**Dataset content**
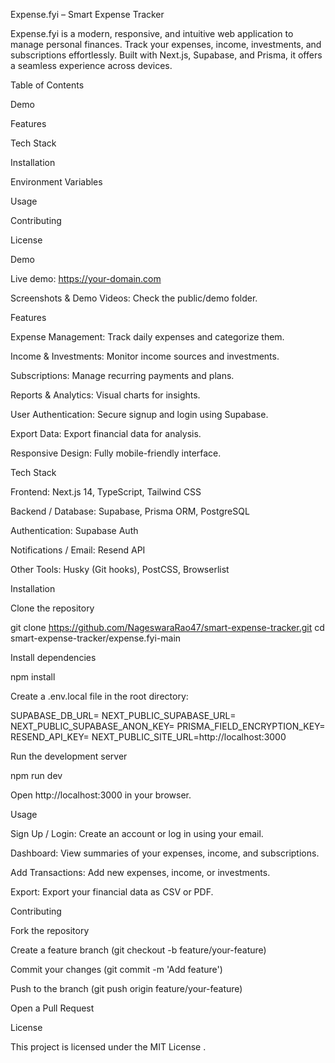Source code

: Expense.fyi – Smart Expense Tracker

Expense.fyi is a modern, responsive, and intuitive web application to manage personal finances. Track your expenses, income, investments, and subscriptions effortlessly. Built with Next.js, Supabase, and Prisma, it offers a seamless experience across devices.

Table of Contents

Demo

Features

Tech Stack

Installation

Environment Variables

Usage

Contributing

License

Demo

Live demo: https://your-domain.com

Screenshots & Demo Videos: Check the public/demo folder.

Features

Expense Management: Track daily expenses and categorize them.

Income & Investments: Monitor income sources and investments.

Subscriptions: Manage recurring payments and plans.

Reports & Analytics: Visual charts for insights.

User Authentication: Secure signup and login using Supabase.

Export Data: Export financial data for analysis.

Responsive Design: Fully mobile-friendly interface.

Tech Stack

Frontend: Next.js 14, TypeScript, Tailwind CSS

Backend / Database: Supabase, Prisma ORM, PostgreSQL

Authentication: Supabase Auth

Notifications / Email: Resend API

Other Tools: Husky (Git hooks), PostCSS, Browserlist

Installation

Clone the repository

git clone https://github.com/NageswaraRao47/smart-expense-tracker.git
cd smart-expense-tracker/expense.fyi-main


Install dependencies

npm install


Create a .env.local file in the root directory:

SUPABASE_DB_URL=<your-supabase-db-url>
NEXT_PUBLIC_SUPABASE_URL=<your-supabase-url>
NEXT_PUBLIC_SUPABASE_ANON_KEY=<your-supabase-anon-key>
PRISMA_FIELD_ENCRYPTION_KEY=<your-encryption-key>
RESEND_API_KEY=<your-resend-api-key>
NEXT_PUBLIC_SITE_URL=http://localhost:3000


Run the development server

npm run dev


Open http://localhost:3000
 in your browser.

Usage

Sign Up / Login: Create an account or log in using your email.

Dashboard: View summaries of your expenses, income, and subscriptions.

Add Transactions: Add new expenses, income, or investments.

Export: Export your financial data as CSV or PDF.

Contributing

Fork the repository

Create a feature branch (git checkout -b feature/your-feature)

Commit your changes (git commit -m 'Add feature')

Push to the branch (git push origin feature/your-feature)

Open a Pull Request

License

This project is licensed under the MIT License
.

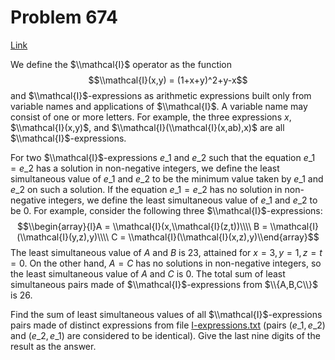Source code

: # Problem 674

[Link](https://projecteuler.net/problem=674)

We define the $\\mathcal{I}$ operator as the function $$\\mathcal{I}(x,y) = (1+x+y)^2+y-x$$ and $\\mathcal{I}$-expressions as arithmetic expressions built only from variable names and applications of $\\mathcal{I}$. A variable name may consist of one or more letters. For example, the three expressions $x$, $\\mathcal{I}(x,y)$, and $\\mathcal{I}(\\mathcal{I}(x,ab),x)$ are all $\\mathcal{I}$-expressions.

For two $\\mathcal{I}$-expressions $e\_1$ and $e\_2$ such that the equation $e\_1=e\_2$ has a solution in non-negative integers, we define the least simultaneous value of $e\_1$ and $e\_2$ to be the minimum value taken by $e\_1$ and $e\_2$ on such a solution. If the equation $e\_1=e\_2$ has no solution in non-negative integers, we define the least simultaneous value of $e\_1$ and $e\_2$ to be $0$. For example, consider the following three $\\mathcal{I}$-expressions: $$\\begin{array}{l}A = \\mathcal{I}(x,\\mathcal{I}(z,t))\\\\ B = \\mathcal{I}(\\mathcal{I}(y,z),y)\\\\ C = \\mathcal{I}(\\mathcal{I}(x,z),y)\\end{array}$$ The least simultaneous value of $A$ and $B$ is $23$, attained for $x=3,y=1,z=t=0$. On the other hand, $A=C$ has no solutions in non-negative integers, so the least simultaneous value of $A$ and $C$ is $0$. The total sum of least simultaneous pairs made of $\\mathcal{I}$-expressions from $\\{A,B,C\\}$ is $26$.

Find the sum of least simultaneous values of all $\\mathcal{I}$-expressions pairs made of distinct expressions from file [I-expressions.txt](resources/documents/0674_i_expressions.txt) (pairs $(e\_1,e\_2)$ and $(e\_2,e\_1)$ are considered to be identical). Give the last nine digits of the result as the answer.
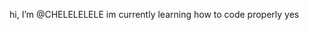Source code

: hi, I’m @CHELELELELE
im currently learning how to code properly yes 

<!---
CHELELELELE/CHELELELELE is a ✨ special ✨ repository because its `README.md` (this file) appears on your GitHub profile.
You can click the Preview link to take a look at your changes.
--->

**What is required**
Could you write out the records again exactly, without any of their pictures?

**Task solution**
Source code

: Expense.fyi – Smart Expense Tracker

Expense.fyi is a modern, responsive, and intuitive web application to manage personal finances. Track your expenses, income, investments, and subscriptions effortlessly. Built with Next.js, Supabase, and Prisma, it offers a seamless experience across devices.

Table of Contents

Demo

Features

Tech Stack

Installation

Environment Variables

Usage

Contributing

License

Demo

Live demo: https://your-domain.com

Screenshots & Demo Videos: Check the public/demo folder.

Features

Expense Management: Track daily expenses and categorize them.

Income & Investments: Monitor income sources and investments.

Subscriptions: Manage recurring payments and plans.

Reports & Analytics: Visual charts for insights.

User Authentication: Secure signup and login using Supabase.

Export Data: Export financial data for analysis.

Responsive Design: Fully mobile-friendly interface.

Tech Stack

Frontend: Next.js 14, TypeScript, Tailwind CSS

Backend / Database: Supabase, Prisma ORM, PostgreSQL

Authentication: Supabase Auth

Notifications / Email: Resend API

Other Tools: Husky (Git hooks), PostCSS, Browserlist

Installation

Clone the repository

git clone https://github.com/NageswaraRao47/smart-expense-tracker.git
cd smart-expense-tracker/expense.fyi-main


Install dependencies

npm install


Create a .env.local file in the root directory:

SUPABASE_DB_URL=<your-supabase-db-url>
NEXT_PUBLIC_SUPABASE_URL=<your-supabase-url>
NEXT_PUBLIC_SUPABASE_ANON_KEY=<your-supabase-anon-key>
PRISMA_FIELD_ENCRYPTION_KEY=<your-encryption-key>
RESEND_API_KEY=<your-resend-api-key>
NEXT_PUBLIC_SITE_URL=http://localhost:3000


Run the development server

npm run dev


Open http://localhost:3000
 in your browser.

Usage

Sign Up / Login: Create an account or log in using your email.

Dashboard: View summaries of your expenses, income, and subscriptions.

Add Transactions: Add new expenses, income, or investments.

Export: Export your financial data as CSV or PDF.

Contributing

Fork the repository

Create a feature branch (git checkout -b feature/your-feature)

Commit your changes (git commit -m 'Add feature')

Push to the branch (git push origin feature/your-feature)

Open a Pull Request

License

This project is licensed under the MIT License
.

Source code

: # Problem 674

[Link](https://projecteuler.net/problem=674)

We define the $\\mathcal{I}$ operator as the function $$\\mathcal{I}(x,y) = (1+x+y)^2+y-x$$ and $\\mathcal{I}$-expressions as arithmetic expressions built only from variable names and applications of $\\mathcal{I}$. A variable name may consist of one or more letters. For example, the three expressions $x$, $\\mathcal{I}(x,y)$, and $\\mathcal{I}(\\mathcal{I}(x,ab),x)$ are all $\\mathcal{I}$-expressions.

For two $\\mathcal{I}$-expressions $e\_1$ and $e\_2$ such that the equation $e\_1=e\_2$ has a solution in non-negative integers, we define the least simultaneous value of $e\_1$ and $e\_2$ to be the minimum value taken by $e\_1$ and $e\_2$ on such a solution. If the equation $e\_1=e\_2$ has no solution in non-negative integers, we define the least simultaneous value of $e\_1$ and $e\_2$ to be $0$. For example, consider the following three $\\mathcal{I}$-expressions: $$\\begin{array}{l}A = \\mathcal{I}(x,\\mathcal{I}(z,t))\\\\ B = \\mathcal{I}(\\mathcal{I}(y,z),y)\\\\ C = \\mathcal{I}(\\mathcal{I}(x,z),y)\\end{array}$$ The least simultaneous value of $A$ and $B$ is $23$, attained for $x=3,y=1,z=t=0$. On the other hand, $A=C$ has no solutions in non-negative integers, so the least simultaneous value of $A$ and $C$ is $0$. The total sum of least simultaneous pairs made of $\\mathcal{I}$-expressions from $\\{A,B,C\\}$ is $26$.

Find the sum of least simultaneous values of all $\\mathcal{I}$-expressions pairs made of distinct expressions from file [I-expressions.txt](resources/documents/0674_i_expressions.txt) (pairs $(e\_1,e\_2)$ and $(e\_2,e\_1)$ are considered to be identical). Give the last nine digits of the result as the answer.
Source code

: hi, I’m @CHELELELELE
im currently learning how to code properly yes 

<!---
CHELELELELE/CHELELELELE is a ✨ special ✨ repository because its `README.md` (this file) appears on your GitHub profile.
You can click the Preview link to take a look at your changes.
--->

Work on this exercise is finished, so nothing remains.